Hyphenation is another tool used in Roman typesetting but is not always allowed in other writing systems. Since Arabic does not allow hyphenation, another method for justification is needed: kashidas are used to stretch the line. The kashida (or tatweel) is typeface-dependent and varies for each kind of Arabic script. Thus, the rules for inserting the kashida will be in the font, and the publishing application would need to have the capability of using the font (Milo 2001).

Figure 1. Use of kashida

Figure 1. Use of kashida

Another interesting case of different hyphenation methods is Ethiopic. Because Ethiopic was traditionally written using the Hulet Neteb there was no need for a hyphenation character. If a line broke at the end of a word you would see the Hulet Neteb or other punctuation but, if a line broke in the middle of the word, the reader just saw the word break with no hyphen. In Figure 2, line two is “hyphenated,” line one is not.

Figure 2. “Hyphenation” in line two with use of Hulet
Neteb (Ethiopic)

Figure 2. “Hyphenation” in line two with use of Hulet Neteb (Ethiopic)
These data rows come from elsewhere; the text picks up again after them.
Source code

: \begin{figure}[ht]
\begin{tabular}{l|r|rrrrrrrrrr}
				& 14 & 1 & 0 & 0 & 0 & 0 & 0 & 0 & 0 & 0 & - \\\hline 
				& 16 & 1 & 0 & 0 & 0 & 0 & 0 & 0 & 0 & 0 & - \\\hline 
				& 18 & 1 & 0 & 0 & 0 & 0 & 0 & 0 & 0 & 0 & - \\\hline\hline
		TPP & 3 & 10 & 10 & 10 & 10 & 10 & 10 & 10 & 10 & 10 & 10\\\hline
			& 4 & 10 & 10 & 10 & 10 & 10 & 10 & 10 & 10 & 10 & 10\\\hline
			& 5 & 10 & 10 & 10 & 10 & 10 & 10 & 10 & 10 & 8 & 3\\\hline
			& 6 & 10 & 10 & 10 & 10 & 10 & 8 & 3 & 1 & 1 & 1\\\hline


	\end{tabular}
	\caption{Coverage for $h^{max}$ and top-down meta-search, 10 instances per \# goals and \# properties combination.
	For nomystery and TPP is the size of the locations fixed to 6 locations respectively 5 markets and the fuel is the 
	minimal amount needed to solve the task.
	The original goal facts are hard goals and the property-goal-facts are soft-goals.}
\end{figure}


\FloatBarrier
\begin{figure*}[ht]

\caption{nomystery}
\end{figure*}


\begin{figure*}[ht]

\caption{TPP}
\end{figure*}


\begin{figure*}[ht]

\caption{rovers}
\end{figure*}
Figure 3. “Hyphenation” in line two with use of white space
(Ethiopic)

Figure 3. “Hyphenation” in line two with use of white space (Ethiopic)

The difficulty now arises that word breaking still sometimes occurs this way but, with software limitations encouraging the use of white space between words (rather than the Hulet Neteb), it is difficult to know if there is a complete word at the end of a line or if it is a “broken” word (compare Figure 3 with Figure 2).

Interesting hyphenation behaviors also occur in some Roman script use, as in the German word “backen” which becomes “bak-ken” when hyphenated (although there are moves for this to be abandoned). Hyphenation rules in the publishing application need to be fully customizable for these types of behaviors.

References

Milo, Thomas. 2001. “Creating Solutions for Arabic: A Case Study,” Eighteenth International Unicode Conference, Pre-Conference Tutorials. TC5:6.